In this new work, the researchers, using Monte Carlo simulations, have found a degenerate dodecagonal quasicrystal that is formed when the constituent particles are at packing fractions above 54%. This new formation is only the second quasicrystal formed with hard particles and the first one that is degenerate.
Here, “degenerate” means that there is no unique lowest energy ground state of the crystal system that corresponds to a single unique configuration of the atoms. “Instead, there are a large number of configurations of these hard triangular bipyramids with the same overall energy and so they are called degenerate,” explains physicist Rónán McGrath from the University of Liverpool in the UK, who has been studying quasicrystals for the past 12 years but was not involved in the work. The “hard particles”, McGrath goes on to explain are particles that are purely geometric – there are no attractive or repulsive interparticle interactions, as would be seen if the particles had atomic content. Glotzer’s group found a quasicrystal formation for hard tetrahedrals – the first of its kind – in 2009.

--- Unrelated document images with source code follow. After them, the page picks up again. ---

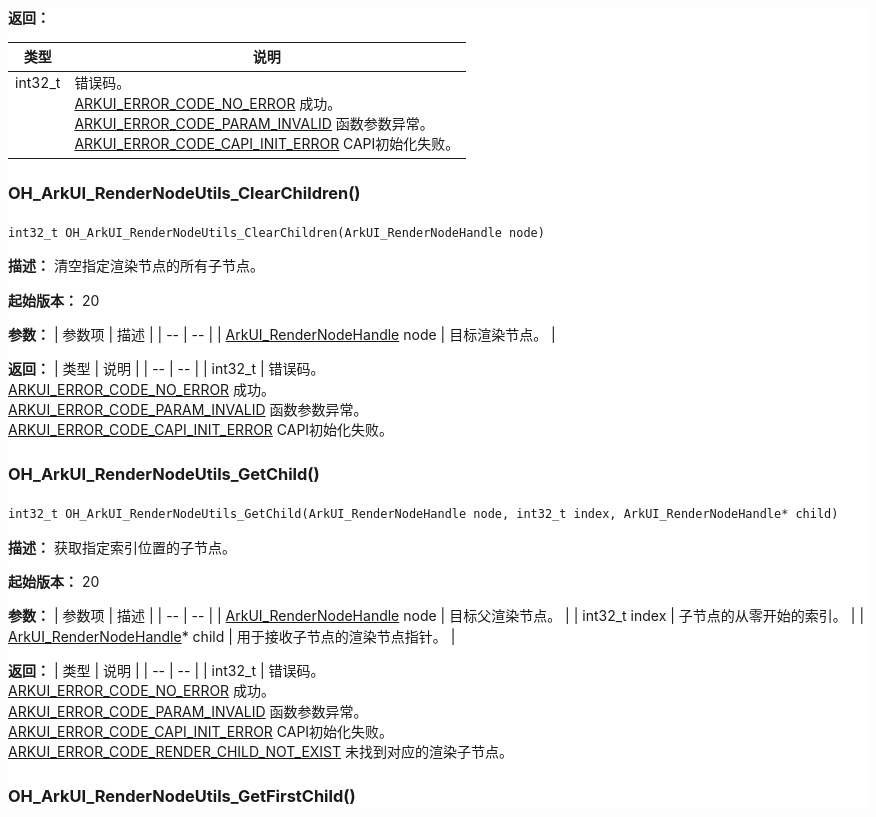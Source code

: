 **返回：**

| 类型 | 说明 |
| -- | -- |
| int32_t | 错误码。<br>         [ARKUI_ERROR_CODE_NO_ERROR](capi-native-type-h.md#arkui_errorcode) 成功。<br>         [ARKUI_ERROR_CODE_PARAM_INVALID](capi-native-type-h.md#arkui_errorcode) 函数参数异常。<br>         [ARKUI_ERROR_CODE_CAPI_INIT_ERROR](capi-native-type-h.md#arkui_errorcode) CAPI初始化失败。

### OH_ArkUI_RenderNodeUtils_ClearChildren()

```
int32_t OH_ArkUI_RenderNodeUtils_ClearChildren(ArkUI_RenderNodeHandle node)
```

**描述：**
清空指定渲染节点的所有子节点。

**起始版本：** 20

**参数：**
| 参数项 | 描述 |
| -- | -- |
| [ArkUI_RenderNodeHandle](./capi-arkui-nativemodule-arkui-rendernodehandle.md) node | 目标渲染节点。 |

**返回：**
| 类型 | 说明 |
| -- | -- |
| int32_t | 错误码。<br>         [ARKUI_ERROR_CODE_NO_ERROR](capi-native-type-h.md#arkui_errorcode) 成功。<br>         [ARKUI_ERROR_CODE_PARAM_INVALID](capi-native-type-h.md#arkui_errorcode) 函数参数异常。<br>         [ARKUI_ERROR_CODE_CAPI_INIT_ERROR](capi-native-type-h.md#arkui_errorcode) CAPI初始化失败。

### OH_ArkUI_RenderNodeUtils_GetChild()

```
int32_t OH_ArkUI_RenderNodeUtils_GetChild(ArkUI_RenderNodeHandle node, int32_t index, ArkUI_RenderNodeHandle* child)
```

**描述：**
获取指定索引位置的子节点。

**起始版本：** 20

**参数：**
| 参数项 | 描述 |
| -- | -- |
| [ArkUI_RenderNodeHandle](./capi-arkui-nativemodule-arkui-rendernodehandle.md) node | 目标父渲染节点。 |
| int32_t index | 子节点的从零开始的索引。 |
| [ArkUI_RenderNodeHandle](./capi-arkui-nativemodule-arkui-rendernodehandle.md)* child | 用于接收子节点的渲染节点指针。 |

**返回：**
| 类型 | 说明 |
| -- | -- |
| int32_t | 错误码。<br>         [ARKUI_ERROR_CODE_NO_ERROR](capi-native-type-h.md#arkui_errorcode) 成功。<br>         [ARKUI_ERROR_CODE_PARAM_INVALID](capi-native-type-h.md#arkui_errorcode) 函数参数异常。<br>         [ARKUI_ERROR_CODE_CAPI_INIT_ERROR](capi-native-type-h.md#arkui_errorcode) CAPI初始化失败。<br>         [ARKUI_ERROR_CODE_RENDER_CHILD_NOT_EXIST](capi-native-type-h.md#arkui_errorcode) 未找到对应的渲染子节点。

### OH_ArkUI_RenderNodeUtils_GetFirstChild()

The team’s calculations also showed that for higher packing fractions, a triclinic crystal formation is preferred. “Imagine covering a table top with dominoes. There are many ways of completely covering the table with no space between the dominoes – you could either place all the dominoes horizontally, vertically or both ways. From the point of view of the two ‘lobes’ of the domino [the two sections], all arrangements are identical. However, if you draw lines connecting the two lobes within a single domino, then each arrangement looks different. This is precisely the case for our particles, which are like 3D tetrahedral ‘dominoes’,” explains Glotzer.
“I think this work is really interesting because it goes some way towards helping us understand why and how quasicrystals form – the biggest open question in the field – by looking at purely geometric effects,” says McGrath. According to Glotzer, the work highlighted the fact that entropy may play a much larger role in quasicrystal formation than was previously thought.
McGrath also told physicsworld.com that he was intrigued by the new discovery as it follows in the tradition of the work carried out by Alan Mackay from the UK, who was one of the first to explore geometric effects in crystallography. “He was, in turn, a student of [pioneer crystallographer] John Bernal, who, in turn, was a protégé of the Lawrence Bragg; so for me, there is a nice linkage right back to the origins of crystallography.”
Over the years, quasicrystals have led to important discoveries in a variety of fields, from nanoscience to supramolecular chemistry. Photonic “metamaterials” based on quasicrystals may one day replace semiconductor devices in communication and information technologies, while quasiperiodic arrays of electronic spins could reveal new aspects of magnetism for spintronics and other “transformation optics” applications.